What you need to know:
Policy proposals. Museveni did not make outstanding policy proposals to be ‘elected’ in 2011 or 2016 or 2006. No. His source of power is not the ballot.
This is the question before us at a round-table at the end of this year’s annual meeting of the African Studies Association (ASA) here in Boston, USA. There is wider consensus, not just at this roundtable, that Uganda took a turn for the worst in its politics in the recent past. Episodes of State-instigated brutality and the blatant violation of basic freedoms are too numerous as to merit the conclusion of a more authoritarian system currently presided over by Mr Museveni.

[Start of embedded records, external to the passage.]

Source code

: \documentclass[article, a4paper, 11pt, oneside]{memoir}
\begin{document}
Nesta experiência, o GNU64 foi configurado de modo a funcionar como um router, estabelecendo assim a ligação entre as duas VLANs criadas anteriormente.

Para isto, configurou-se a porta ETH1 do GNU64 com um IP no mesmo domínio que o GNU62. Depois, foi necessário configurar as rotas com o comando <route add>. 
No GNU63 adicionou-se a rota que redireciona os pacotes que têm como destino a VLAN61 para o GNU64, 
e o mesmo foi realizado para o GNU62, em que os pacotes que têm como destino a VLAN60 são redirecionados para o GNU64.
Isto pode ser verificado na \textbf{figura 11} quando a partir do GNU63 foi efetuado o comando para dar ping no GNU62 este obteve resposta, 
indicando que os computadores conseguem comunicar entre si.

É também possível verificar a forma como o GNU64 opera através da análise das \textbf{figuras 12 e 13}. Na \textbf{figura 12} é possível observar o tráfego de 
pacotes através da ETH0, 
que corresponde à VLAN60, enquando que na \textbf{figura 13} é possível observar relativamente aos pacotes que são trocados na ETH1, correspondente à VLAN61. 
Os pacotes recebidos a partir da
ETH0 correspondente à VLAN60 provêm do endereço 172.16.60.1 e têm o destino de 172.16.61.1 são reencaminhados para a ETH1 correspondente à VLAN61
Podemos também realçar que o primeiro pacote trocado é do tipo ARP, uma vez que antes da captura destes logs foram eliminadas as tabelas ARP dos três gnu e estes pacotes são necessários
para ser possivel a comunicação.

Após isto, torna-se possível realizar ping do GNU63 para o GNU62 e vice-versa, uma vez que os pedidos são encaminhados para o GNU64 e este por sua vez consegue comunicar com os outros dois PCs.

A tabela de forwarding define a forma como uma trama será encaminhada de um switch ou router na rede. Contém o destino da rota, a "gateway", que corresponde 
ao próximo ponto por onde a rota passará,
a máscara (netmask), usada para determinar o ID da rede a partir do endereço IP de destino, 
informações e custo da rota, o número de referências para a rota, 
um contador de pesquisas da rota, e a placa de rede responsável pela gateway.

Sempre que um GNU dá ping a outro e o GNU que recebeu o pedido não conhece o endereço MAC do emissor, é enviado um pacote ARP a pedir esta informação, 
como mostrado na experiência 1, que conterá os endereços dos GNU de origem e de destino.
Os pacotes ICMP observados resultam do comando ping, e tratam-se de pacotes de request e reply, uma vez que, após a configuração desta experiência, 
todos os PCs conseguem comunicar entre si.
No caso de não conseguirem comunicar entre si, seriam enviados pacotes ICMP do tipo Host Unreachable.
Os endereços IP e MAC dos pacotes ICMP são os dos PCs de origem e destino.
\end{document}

One panellist at this round-table insists on apportioning blame to the Opposition. He argues that the Opposition lacks a clear and compelling alternative vision for a post-Museveni Uganda. That neither Dr Kizza Besigye, not Mugisha Muntu nor the new kid, Bobi Wine, have laid down a persuasive plan of how to manage the country once Museveni is out of the picture. This is a valid point, and it is seldom new. But it is scarcely the reason why Museveni clings onto power and has become more authoritarian.
A lot has been made about Bobi Wine, yet many Ugandans remain sceptical and unsure of why he is heralded as the best candidate to defeat Museveni. Even more importantly, what makes him best placed to lead the healing of a nation facing enormous problems?

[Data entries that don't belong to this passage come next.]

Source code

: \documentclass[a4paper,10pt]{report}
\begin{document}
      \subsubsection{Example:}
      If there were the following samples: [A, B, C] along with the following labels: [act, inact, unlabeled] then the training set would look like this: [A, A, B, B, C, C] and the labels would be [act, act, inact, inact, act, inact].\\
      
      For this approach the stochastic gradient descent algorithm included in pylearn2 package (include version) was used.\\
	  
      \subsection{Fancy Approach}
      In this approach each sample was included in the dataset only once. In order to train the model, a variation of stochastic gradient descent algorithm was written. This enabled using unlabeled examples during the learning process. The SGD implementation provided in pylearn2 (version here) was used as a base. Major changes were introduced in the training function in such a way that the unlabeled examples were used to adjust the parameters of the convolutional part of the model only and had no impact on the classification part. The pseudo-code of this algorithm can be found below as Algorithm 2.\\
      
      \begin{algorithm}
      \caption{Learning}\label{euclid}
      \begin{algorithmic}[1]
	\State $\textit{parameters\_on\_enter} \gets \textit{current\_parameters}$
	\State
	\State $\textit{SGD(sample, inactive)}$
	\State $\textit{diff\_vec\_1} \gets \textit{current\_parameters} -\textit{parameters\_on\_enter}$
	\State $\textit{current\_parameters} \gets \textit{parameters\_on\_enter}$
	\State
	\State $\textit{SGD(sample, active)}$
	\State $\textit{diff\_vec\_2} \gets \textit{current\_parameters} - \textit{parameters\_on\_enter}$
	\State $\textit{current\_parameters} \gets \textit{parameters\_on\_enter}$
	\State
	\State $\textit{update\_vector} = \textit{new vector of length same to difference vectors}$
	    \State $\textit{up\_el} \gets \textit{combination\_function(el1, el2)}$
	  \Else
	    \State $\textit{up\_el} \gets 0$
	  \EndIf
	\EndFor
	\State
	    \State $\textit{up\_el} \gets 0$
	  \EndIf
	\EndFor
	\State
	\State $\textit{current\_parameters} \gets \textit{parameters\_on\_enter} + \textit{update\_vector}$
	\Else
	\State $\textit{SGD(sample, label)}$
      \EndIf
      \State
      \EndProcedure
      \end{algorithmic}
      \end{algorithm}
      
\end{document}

Sceptics have a point in asking whether Bobi Wine has the credentials and the competencies to articulate an alternative vision for the country. So far, he has not.
While many are keen on making sense of the Bobi Wine phenomenon, the speed of his being marketed to and by the international media, is simply bewildering. In the past one-year, several international media houses have reached me for a comment, and the first question always is: “Do you think Bobi Wine is the person to take on Museveni?” Never has a Ugandan political figure attracted so much international media interest. Why?

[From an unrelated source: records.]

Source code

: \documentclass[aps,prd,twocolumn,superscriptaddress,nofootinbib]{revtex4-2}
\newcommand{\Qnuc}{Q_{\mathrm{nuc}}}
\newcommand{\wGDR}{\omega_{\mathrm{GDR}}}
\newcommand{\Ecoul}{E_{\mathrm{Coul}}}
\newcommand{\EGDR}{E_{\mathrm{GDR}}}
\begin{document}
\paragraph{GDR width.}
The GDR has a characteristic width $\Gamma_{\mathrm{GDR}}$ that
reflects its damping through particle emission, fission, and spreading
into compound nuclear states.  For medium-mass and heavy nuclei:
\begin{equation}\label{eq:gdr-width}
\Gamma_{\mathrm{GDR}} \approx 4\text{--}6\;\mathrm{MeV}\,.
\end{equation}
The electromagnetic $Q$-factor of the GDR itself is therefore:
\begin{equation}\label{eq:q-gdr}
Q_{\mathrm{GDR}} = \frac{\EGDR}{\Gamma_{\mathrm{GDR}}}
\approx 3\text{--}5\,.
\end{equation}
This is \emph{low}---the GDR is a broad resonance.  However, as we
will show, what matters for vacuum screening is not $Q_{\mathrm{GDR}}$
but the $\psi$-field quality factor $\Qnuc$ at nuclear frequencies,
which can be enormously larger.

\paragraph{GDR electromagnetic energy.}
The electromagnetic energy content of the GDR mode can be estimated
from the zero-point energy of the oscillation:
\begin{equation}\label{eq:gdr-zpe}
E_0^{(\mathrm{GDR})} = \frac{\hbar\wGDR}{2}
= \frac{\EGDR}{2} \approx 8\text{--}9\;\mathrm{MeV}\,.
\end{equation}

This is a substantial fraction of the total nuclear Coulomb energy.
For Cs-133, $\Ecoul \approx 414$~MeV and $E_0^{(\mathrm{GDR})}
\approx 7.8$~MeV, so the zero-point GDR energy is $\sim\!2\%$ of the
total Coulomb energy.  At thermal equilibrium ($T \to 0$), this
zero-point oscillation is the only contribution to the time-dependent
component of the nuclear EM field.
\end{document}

On the ground in Uganda, it is not apparent that Bobi Wine indeed has the ecumenical appeal and the organic presence among the people to lay any claim to having the foundation to go head-to-head with Museveni.
That said, the focus on Opposition weaknesses masks the crux of Ugandan politics today. The NRM and Museveni do not ‘win’ elections because of superior policy positions. Museveni did not make outstanding policy proposals to be ‘elected’ in 2011 or 2016 or 2006. No. His source of power is not the ballot.
Would the Opposition fair differently if they had a superior set of policies to sell to the public? I highly doubt it. For as long as Museveni has firm control over the Treasury, is in full command of the State’s coercive arsenal, and makes appointments to all the important offices and institutions, including the Electoral Commission, it necessarily follows that it is him, who de facto determines election outcomes in which he is candidate.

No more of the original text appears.